## Input
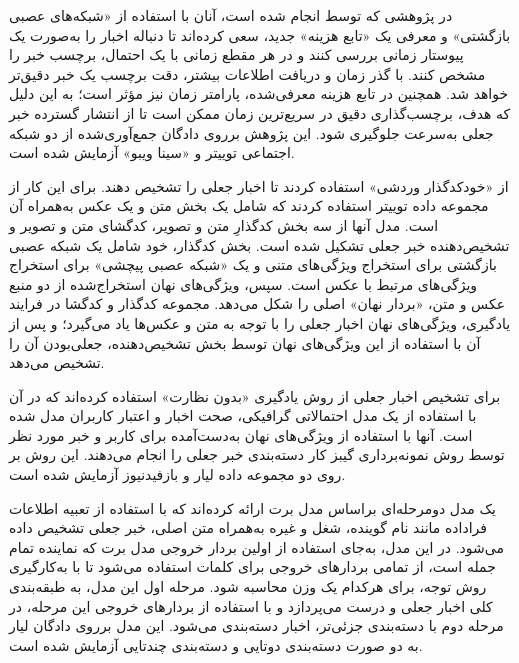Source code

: در پژوهشی که توسط \citet{ramezani2019news} انجام شده ‌است، آنان با استفاده از «شبکه‌های عصبی بازگشتی» و معرفی یک «تابع هزینه» جدید، سعی کرده‌اند تا دنباله اخبار را به‌صورت یک پیوستار زمانی بررسی کنند و در هر مقطع زمانی با یک احتمال، برچسب خبر را مشخص کنند. با گذر زمان و دریافت اطلاعات بیشتر، دقت برچسب یک خبر دقیق‌تر خواهد شد. همچنین در تابع هزینه معرفی‌شده، پارامتر زمان نیز مؤثر است؛ به این دلیل که هدف، برچسب‌گذاری دقیق در سریع‌ترین زمان ممکن است تا از انتشار گسترده خبر جعلی به‌سرعت جلوگیری شود. این پژوهش برروی دادگان جمع‌آوری‌شده از دو شبکه اجتماعی توییتر و «سینا ویبو» آزمایش شده ‌است.

\citet{khattar2019mvae}   از  «خودکدگذار وردشی» استفاده کردند تا اخبار جعلی را تشخیص دهند. برای این کار از مجموعه داده توییتر استفاده کردند که شامل یک بخش متن و یک عکس به‌همراه آن است. مدل آنها از سه بخش کدگذارِ متن و تصویر، کدگشای متن و تصویر و تشخیص‌دهنده خبر جعلی تشکیل شده‌ است. بخش کدگذار، خود شامل یک شبکه عصبی بازگشتی برای استخراج ویژگی‌های متنی و یک «شبکه عصبی پیچشی» برای استخراج ویژگی‌های مرتبط با عکس است. سپس، ویژگی‌های نهان استخراج‌شده از دو منبع عکس و متن، «بردار نهان» اصلی را شکل می‌دهد. مجموعه کدگذار و کدگشا در فرایند یادگیری، ویژگی‌های نهان اخبار جعلی را با توجه به متن و عکس‌ها یاد می‌گیرد؛ و پس از آن با استفاده از این ویژگی‌های نهان توسط بخش تشخیص‌دهنده، جعلی‌بودن آن را تشخیص می‌دهد.  %

\citet{yang2019unsupervised} برای تشخیص اخبار جعلی از روش یادگیری «بدون نظارت» استفاده کرده‌اند که در آن با استفاده از  یک مدل احتمالاتی گرافیکی، صحت اخبار و اعتبار کاربران مدل شده‌ است. آنها با استفاده از ویژگی‌های نهان به‌دست‌آمده برای  کاربر و خبر مورد نظر توسط روش نمونه‌برداری گیبز کار دسته‌بندی خبر جعلی را انجام می‌دهند. این روش بر روی دو مجموعه داده لیار  \citep{wang2017liar}  و بازفیدنیوز آزمایش شده‌ است. %

\citet{liu2019two} یک مدل دومرحله‌ای براساس مدل برت ارائه کرده‌اند که با استفاده از تعبیه اطلاعات فراداده مانند نام
 گوینده، شغل و غیره به‌همراه متن اصلی، خبر جعلی تشخیص داده می‌شود. در این مدل، به‌جای استفاده از اولین بردار خروجی مدل برت که نماینده تمام جمله است، از تمامی بردارهای خروجی برای کلمات استفاده می‌شود تا با به‌کارگیری روش توجه، برای
 هرکدام یک وزن محاسبه شود. مرحله اول این مدل، به طبقه‌بندی کلی اخبار جعلی و درست می‌پردازد و با استفاده از بردارهای خروجی این مرحله، در مرحله دوم با دسته‌بندی جزئی‌تر، اخبار دسته‌بندی می‌شود. این مدل برروی دادگان لیار به دو صورت دسته‌بندی دوتایی و دسته‌بندی چندتایی آزمایش شده است.%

## What is needed
Copy each line holding "بردارهای" from the material above.

## Reply
 گوینده، شغل و غیره به‌همراه متن اصلی، خبر جعلی تشخیص داده می‌شود. در این مدل، به‌جای استفاده از اولین بردار خروجی مدل برت که نماینده تمام جمله است، از تمامی بردارهای خروجی برای کلمات استفاده می‌شود تا با به‌کارگیری روش توجه، برای
 هرکدام یک وزن محاسبه شود. مرحله اول این مدل، به طبقه‌بندی کلی اخبار جعلی و درست می‌پردازد و با استفاده از بردارهای خروجی این مرحله، در مرحله دوم با دسته‌بندی جزئی‌تر، اخبار دسته‌بندی می‌شود. این مدل برروی دادگان لیار به دو صورت دسته‌بندی دوتایی و دسته‌بندی چندتایی آزمایش شده است.%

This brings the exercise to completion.